=== Begin Enclosure ===

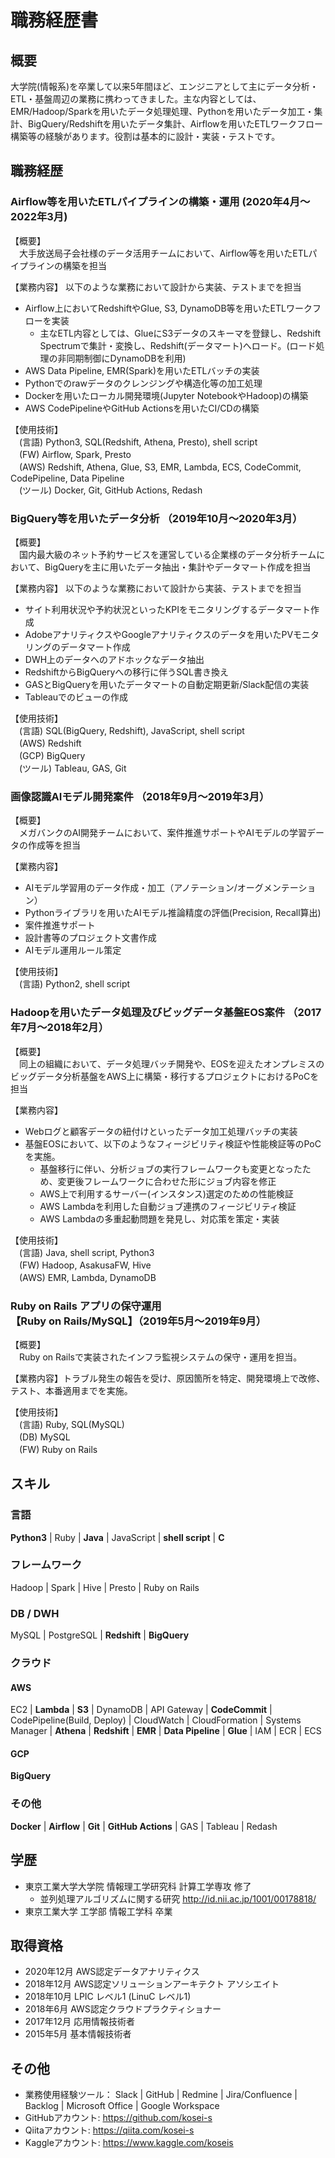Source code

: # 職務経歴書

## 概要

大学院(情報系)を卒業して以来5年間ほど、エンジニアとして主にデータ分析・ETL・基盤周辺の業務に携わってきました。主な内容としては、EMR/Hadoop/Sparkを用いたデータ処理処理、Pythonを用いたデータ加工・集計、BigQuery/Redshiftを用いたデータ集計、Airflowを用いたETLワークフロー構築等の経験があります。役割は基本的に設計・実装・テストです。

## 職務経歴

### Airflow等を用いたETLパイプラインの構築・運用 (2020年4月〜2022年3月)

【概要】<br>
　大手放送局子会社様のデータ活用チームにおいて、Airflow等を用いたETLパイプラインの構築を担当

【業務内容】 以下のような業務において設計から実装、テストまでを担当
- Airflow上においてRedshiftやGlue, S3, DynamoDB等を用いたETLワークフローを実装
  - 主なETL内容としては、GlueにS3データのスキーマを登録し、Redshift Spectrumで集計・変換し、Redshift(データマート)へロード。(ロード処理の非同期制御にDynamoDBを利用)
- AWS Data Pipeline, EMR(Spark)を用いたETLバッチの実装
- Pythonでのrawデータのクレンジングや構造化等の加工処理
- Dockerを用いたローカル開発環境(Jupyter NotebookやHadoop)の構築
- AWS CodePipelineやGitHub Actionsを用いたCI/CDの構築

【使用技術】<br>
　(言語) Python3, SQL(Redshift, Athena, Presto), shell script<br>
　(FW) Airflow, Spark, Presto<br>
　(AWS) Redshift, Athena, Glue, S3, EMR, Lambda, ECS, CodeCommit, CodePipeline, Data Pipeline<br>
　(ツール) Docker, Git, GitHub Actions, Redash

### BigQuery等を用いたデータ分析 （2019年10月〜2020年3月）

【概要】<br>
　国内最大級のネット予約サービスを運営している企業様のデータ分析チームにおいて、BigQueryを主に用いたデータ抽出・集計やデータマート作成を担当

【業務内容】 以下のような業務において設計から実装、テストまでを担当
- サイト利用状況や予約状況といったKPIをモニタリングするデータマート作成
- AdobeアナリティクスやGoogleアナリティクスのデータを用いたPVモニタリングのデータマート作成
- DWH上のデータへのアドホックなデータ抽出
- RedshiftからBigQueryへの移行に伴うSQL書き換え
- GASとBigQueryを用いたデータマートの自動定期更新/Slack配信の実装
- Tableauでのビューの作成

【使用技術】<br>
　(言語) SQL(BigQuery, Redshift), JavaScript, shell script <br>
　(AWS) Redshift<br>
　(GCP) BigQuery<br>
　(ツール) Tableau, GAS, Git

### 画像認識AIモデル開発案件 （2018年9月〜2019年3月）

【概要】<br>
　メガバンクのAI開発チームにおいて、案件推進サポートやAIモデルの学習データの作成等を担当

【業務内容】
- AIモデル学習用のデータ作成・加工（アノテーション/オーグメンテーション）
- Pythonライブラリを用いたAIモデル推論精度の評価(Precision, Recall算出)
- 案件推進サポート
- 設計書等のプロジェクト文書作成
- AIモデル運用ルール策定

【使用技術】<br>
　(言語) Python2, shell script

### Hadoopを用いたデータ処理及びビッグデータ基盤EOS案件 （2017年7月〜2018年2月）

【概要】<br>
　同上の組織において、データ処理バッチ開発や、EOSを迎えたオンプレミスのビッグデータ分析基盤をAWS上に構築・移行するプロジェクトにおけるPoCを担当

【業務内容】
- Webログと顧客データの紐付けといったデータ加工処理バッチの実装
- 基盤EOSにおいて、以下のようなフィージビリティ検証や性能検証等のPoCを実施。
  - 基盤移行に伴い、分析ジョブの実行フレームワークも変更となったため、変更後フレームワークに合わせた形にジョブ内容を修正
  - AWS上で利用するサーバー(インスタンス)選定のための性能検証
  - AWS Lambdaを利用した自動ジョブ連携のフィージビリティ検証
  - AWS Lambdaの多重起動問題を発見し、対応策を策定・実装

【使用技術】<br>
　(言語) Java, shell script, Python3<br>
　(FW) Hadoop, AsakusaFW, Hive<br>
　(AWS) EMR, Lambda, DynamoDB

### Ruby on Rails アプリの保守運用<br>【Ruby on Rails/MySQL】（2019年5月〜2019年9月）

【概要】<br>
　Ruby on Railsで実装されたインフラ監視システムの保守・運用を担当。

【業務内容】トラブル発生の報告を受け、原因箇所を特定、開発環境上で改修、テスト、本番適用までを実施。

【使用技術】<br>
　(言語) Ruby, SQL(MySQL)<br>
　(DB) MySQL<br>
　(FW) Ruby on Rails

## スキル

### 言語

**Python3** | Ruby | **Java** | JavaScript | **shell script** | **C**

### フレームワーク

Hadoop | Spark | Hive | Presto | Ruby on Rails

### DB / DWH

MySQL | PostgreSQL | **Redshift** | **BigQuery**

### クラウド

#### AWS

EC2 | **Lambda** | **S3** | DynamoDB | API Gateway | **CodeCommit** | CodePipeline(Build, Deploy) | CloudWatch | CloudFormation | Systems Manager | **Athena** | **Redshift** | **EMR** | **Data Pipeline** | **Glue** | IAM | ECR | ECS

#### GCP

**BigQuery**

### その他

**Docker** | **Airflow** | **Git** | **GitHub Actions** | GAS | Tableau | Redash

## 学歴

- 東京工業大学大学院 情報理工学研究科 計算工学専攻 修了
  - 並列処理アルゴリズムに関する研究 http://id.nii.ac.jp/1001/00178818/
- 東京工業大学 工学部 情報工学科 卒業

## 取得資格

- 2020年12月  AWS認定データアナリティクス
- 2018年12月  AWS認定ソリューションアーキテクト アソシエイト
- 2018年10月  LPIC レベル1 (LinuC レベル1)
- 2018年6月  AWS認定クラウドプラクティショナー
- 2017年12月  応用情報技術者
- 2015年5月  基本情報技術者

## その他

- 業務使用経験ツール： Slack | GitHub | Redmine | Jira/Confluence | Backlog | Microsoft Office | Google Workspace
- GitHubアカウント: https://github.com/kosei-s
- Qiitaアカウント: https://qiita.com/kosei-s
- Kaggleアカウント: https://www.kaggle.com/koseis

=== End Enclosure ===
=== Begin Enclosure ===

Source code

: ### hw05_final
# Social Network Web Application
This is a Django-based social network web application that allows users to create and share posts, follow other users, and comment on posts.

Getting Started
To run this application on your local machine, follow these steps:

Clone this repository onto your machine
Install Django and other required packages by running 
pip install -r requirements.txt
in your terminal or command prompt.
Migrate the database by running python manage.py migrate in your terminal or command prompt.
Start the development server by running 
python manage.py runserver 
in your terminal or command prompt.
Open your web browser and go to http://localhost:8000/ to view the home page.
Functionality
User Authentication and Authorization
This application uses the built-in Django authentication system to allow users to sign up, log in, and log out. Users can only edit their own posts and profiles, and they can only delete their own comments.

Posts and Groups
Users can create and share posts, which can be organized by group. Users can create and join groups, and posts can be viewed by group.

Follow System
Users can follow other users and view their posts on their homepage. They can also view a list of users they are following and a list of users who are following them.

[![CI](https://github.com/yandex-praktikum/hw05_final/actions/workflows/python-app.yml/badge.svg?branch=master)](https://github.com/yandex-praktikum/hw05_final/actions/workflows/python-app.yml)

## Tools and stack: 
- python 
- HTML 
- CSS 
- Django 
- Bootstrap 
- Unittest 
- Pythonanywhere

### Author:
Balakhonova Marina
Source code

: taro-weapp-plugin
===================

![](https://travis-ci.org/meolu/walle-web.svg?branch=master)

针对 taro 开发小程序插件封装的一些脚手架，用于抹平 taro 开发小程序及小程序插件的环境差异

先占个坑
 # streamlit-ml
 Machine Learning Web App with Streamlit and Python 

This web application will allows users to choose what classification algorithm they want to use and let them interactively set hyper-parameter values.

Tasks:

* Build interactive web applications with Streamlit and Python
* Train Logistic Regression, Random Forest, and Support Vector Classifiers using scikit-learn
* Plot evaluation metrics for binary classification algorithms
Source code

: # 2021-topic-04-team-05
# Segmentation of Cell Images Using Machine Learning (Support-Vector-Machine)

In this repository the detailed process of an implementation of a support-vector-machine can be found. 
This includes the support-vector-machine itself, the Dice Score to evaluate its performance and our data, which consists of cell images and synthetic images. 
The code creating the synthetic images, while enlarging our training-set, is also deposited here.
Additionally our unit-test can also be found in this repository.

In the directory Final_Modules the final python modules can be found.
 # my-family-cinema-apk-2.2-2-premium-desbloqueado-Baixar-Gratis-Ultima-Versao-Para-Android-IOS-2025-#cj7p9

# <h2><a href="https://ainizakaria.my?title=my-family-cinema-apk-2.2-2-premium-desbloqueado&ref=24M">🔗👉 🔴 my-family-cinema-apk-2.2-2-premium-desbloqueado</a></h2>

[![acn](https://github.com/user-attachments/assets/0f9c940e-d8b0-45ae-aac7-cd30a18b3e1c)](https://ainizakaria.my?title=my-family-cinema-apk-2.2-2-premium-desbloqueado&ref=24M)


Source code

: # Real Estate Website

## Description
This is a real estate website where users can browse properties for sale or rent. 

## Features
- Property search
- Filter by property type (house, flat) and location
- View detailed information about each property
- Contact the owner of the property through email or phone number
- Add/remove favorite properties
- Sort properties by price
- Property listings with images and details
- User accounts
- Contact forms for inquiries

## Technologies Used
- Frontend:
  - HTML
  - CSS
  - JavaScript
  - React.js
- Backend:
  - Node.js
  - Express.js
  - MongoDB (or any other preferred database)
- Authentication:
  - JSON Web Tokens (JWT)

=== End Enclosure ===
=== Begin Enclosure ===

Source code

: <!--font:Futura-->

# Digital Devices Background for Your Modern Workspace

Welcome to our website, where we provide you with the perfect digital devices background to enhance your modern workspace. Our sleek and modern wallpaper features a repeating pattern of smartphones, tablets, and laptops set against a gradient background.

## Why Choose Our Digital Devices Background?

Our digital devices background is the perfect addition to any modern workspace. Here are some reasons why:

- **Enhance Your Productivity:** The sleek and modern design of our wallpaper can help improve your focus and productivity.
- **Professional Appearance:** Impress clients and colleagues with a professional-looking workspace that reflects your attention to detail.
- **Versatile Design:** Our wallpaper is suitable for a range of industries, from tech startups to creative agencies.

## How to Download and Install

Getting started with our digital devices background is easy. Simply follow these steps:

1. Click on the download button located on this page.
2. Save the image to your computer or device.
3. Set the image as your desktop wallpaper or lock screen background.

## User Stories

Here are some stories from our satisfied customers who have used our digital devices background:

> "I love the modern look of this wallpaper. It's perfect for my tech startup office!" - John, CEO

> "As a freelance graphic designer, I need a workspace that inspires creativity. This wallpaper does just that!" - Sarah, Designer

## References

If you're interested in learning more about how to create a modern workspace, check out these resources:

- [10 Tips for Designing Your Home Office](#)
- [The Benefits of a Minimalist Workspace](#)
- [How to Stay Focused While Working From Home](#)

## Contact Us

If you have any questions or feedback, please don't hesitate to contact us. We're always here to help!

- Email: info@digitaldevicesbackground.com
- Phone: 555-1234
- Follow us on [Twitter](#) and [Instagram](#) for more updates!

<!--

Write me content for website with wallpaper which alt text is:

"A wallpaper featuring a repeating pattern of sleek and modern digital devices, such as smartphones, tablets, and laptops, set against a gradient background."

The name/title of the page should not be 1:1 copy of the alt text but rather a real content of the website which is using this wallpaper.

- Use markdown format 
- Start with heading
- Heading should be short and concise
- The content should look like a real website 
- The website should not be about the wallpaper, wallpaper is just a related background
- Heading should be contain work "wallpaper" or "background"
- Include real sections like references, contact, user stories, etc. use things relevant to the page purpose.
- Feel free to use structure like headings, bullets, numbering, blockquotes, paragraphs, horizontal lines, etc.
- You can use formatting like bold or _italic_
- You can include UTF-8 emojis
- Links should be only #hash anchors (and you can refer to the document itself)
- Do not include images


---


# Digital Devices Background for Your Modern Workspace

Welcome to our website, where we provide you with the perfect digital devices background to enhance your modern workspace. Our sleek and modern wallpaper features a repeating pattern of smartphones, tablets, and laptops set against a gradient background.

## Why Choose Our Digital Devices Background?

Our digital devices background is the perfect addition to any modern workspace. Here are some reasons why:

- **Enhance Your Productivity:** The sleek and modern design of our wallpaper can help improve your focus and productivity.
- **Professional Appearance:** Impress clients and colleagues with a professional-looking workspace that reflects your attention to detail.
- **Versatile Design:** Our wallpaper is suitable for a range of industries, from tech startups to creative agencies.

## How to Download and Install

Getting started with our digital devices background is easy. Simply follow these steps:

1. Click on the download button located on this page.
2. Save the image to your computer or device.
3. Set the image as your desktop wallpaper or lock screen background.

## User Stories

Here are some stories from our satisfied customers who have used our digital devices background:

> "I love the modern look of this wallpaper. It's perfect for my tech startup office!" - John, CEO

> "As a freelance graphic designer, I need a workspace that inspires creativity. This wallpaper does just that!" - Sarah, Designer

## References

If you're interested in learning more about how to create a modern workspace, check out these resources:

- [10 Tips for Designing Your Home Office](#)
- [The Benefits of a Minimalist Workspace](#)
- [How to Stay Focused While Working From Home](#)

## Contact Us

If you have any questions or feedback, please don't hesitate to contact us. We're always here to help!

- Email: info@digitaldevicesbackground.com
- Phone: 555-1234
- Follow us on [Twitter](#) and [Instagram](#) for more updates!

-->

=== End Enclosure ===

Whenever "text" shows up in a line of the listing, copy that whole line.

Write me content for website with wallpaper which alt text is:
The name/title of the page should not be 1:1 copy of the alt text but rather a real content of the website which is using this wallpaper.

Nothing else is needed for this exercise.